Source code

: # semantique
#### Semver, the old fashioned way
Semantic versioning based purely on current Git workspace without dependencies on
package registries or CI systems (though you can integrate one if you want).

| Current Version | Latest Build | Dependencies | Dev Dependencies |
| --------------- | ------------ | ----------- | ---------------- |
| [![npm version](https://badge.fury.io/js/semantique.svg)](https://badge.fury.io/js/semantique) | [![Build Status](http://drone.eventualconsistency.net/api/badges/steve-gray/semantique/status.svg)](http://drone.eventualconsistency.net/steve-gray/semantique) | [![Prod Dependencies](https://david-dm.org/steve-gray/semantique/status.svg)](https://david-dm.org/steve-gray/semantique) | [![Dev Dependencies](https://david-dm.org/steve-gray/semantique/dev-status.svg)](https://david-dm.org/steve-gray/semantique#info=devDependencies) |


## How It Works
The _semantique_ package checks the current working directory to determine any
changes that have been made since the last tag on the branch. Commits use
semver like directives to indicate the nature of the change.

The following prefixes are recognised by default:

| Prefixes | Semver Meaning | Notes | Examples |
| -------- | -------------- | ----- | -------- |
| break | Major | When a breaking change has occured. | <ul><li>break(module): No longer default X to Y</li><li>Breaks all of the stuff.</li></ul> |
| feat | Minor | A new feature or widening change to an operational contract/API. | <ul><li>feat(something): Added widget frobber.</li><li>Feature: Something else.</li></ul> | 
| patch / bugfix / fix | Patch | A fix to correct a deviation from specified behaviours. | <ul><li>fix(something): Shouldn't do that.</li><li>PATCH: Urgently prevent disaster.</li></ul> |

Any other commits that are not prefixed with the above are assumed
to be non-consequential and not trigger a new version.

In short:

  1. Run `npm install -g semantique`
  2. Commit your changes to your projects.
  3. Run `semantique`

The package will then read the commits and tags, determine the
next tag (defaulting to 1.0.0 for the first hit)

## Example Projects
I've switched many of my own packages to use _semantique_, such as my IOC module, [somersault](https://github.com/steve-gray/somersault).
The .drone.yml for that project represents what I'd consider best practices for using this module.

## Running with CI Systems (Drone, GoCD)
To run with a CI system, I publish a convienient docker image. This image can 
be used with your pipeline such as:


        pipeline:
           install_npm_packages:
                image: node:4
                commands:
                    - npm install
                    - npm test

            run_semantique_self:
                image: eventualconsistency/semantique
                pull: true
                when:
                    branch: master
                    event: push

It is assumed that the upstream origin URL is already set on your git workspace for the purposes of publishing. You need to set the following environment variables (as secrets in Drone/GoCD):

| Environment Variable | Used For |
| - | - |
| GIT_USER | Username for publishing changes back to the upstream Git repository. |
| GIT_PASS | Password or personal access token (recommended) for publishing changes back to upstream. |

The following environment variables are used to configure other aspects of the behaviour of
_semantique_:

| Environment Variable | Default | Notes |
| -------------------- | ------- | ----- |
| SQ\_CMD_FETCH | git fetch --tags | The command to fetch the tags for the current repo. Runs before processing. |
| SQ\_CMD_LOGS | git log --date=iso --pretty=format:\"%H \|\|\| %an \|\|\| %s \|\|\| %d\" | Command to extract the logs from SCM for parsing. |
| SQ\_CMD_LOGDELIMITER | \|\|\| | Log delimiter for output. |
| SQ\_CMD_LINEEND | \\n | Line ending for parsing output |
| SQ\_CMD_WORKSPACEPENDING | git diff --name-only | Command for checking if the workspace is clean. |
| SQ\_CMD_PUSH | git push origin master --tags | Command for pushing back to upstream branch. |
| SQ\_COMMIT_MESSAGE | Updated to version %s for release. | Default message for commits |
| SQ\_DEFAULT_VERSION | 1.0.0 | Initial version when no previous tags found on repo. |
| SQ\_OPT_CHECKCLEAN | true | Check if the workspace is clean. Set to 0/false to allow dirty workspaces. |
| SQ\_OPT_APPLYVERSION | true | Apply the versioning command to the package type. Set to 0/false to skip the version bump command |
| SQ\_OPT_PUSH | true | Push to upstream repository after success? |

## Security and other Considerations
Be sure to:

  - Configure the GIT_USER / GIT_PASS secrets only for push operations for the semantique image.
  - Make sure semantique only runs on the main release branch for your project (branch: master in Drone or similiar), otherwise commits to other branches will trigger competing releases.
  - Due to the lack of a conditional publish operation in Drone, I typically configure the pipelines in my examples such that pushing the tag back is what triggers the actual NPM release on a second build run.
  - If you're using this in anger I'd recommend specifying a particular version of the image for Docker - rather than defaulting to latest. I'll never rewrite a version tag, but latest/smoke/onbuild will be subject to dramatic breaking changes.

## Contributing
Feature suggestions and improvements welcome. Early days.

**WORK TO COMPLETE**
All of the data shown above should be printed exactly as given.

**OUTPUT FOR THIS TASK**
Source code

: # semantique
#### Semver, the old fashioned way
Semantic versioning based purely on current Git workspace without dependencies on
package registries or CI systems (though you can integrate one if you want).

| Current Version | Latest Build | Dependencies | Dev Dependencies |
| --------------- | ------------ | ----------- | ---------------- |
| [![npm version](https://badge.fury.io/js/semantique.svg)](https://badge.fury.io/js/semantique) | [![Build Status](http://drone.eventualconsistency.net/api/badges/steve-gray/semantique/status.svg)](http://drone.eventualconsistency.net/steve-gray/semantique) | [![Prod Dependencies](https://david-dm.org/steve-gray/semantique/status.svg)](https://david-dm.org/steve-gray/semantique) | [![Dev Dependencies](https://david-dm.org/steve-gray/semantique/dev-status.svg)](https://david-dm.org/steve-gray/semantique#info=devDependencies) |


## How It Works
The _semantique_ package checks the current working directory to determine any
changes that have been made since the last tag on the branch. Commits use
semver like directives to indicate the nature of the change.

The following prefixes are recognised by default:

| Prefixes | Semver Meaning | Notes | Examples |
| -------- | -------------- | ----- | -------- |
| break | Major | When a breaking change has occured. | <ul><li>break(module): No longer default X to Y</li><li>Breaks all of the stuff.</li></ul> |
| feat | Minor | A new feature or widening change to an operational contract/API. | <ul><li>feat(something): Added widget frobber.</li><li>Feature: Something else.</li></ul> | 
| patch / bugfix / fix | Patch | A fix to correct a deviation from specified behaviours. | <ul><li>fix(something): Shouldn't do that.</li><li>PATCH: Urgently prevent disaster.</li></ul> |

Any other commits that are not prefixed with the above are assumed
to be non-consequential and not trigger a new version.

In short:

  1. Run `npm install -g semantique`
  2. Commit your changes to your projects.
  3. Run `semantique`

The package will then read the commits and tags, determine the
next tag (defaulting to 1.0.0 for the first hit)

## Example Projects
I've switched many of my own packages to use _semantique_, such as my IOC module, [somersault](https://github.com/steve-gray/somersault).
The .drone.yml for that project represents what I'd consider best practices for using this module.

## Running with CI Systems (Drone, GoCD)
To run with a CI system, I publish a convienient docker image. This image can 
be used with your pipeline such as:


        pipeline:
           install_npm_packages:
                image: node:4
                commands:
                    - npm install
                    - npm test

            run_semantique_self:
                image: eventualconsistency/semantique
                pull: true
                when:
                    branch: master
                    event: push

It is assumed that the upstream origin URL is already set on your git workspace for the purposes of publishing. You need to set the following environment variables (as secrets in Drone/GoCD):

| Environment Variable | Used For |
| - | - |
| GIT_USER | Username for publishing changes back to the upstream Git repository. |
| GIT_PASS | Password or personal access token (recommended) for publishing changes back to upstream. |

The following environment variables are used to configure other aspects of the behaviour of
_semantique_:

| Environment Variable | Default | Notes |
| -------------------- | ------- | ----- |
| SQ\_CMD_FETCH | git fetch --tags | The command to fetch the tags for the current repo. Runs before processing. |
| SQ\_CMD_LOGS | git log --date=iso --pretty=format:\"%H \|\|\| %an \|\|\| %s \|\|\| %d\" | Command to extract the logs from SCM for parsing. |
| SQ\_CMD_LOGDELIMITER | \|\|\| | Log delimiter for output. |
| SQ\_CMD_LINEEND | \\n | Line ending for parsing output |
| SQ\_CMD_WORKSPACEPENDING | git diff --name-only | Command for checking if the workspace is clean. |
| SQ\_CMD_PUSH | git push origin master --tags | Command for pushing back to upstream branch. |
| SQ\_COMMIT_MESSAGE | Updated to version %s for release. | Default message for commits |
| SQ\_DEFAULT_VERSION | 1.0.0 | Initial version when no previous tags found on repo. |
| SQ\_OPT_CHECKCLEAN | true | Check if the workspace is clean. Set to 0/false to allow dirty workspaces. |
| SQ\_OPT_APPLYVERSION | true | Apply the versioning command to the package type. Set to 0/false to skip the version bump command |
| SQ\_OPT_PUSH | true | Push to upstream repository after success? |

## Security and other Considerations
Be sure to:

  - Configure the GIT_USER / GIT_PASS secrets only for push operations for the semantique image.
  - Make sure semantique only runs on the main release branch for your project (branch: master in Drone or similiar), otherwise commits to other branches will trigger competing releases.
  - Due to the lack of a conditional publish operation in Drone, I typically configure the pipelines in my examples such that pushing the tag back is what triggers the actual NPM release on a second build run.
  - If you're using this in anger I'd recommend specifying a particular version of the image for Docker - rather than defaulting to latest. I'll never rewrite a version tag, but latest/smoke/onbuild will be subject to dramatic breaking changes.

## Contributing
Feature suggestions and improvements welcome. Early days.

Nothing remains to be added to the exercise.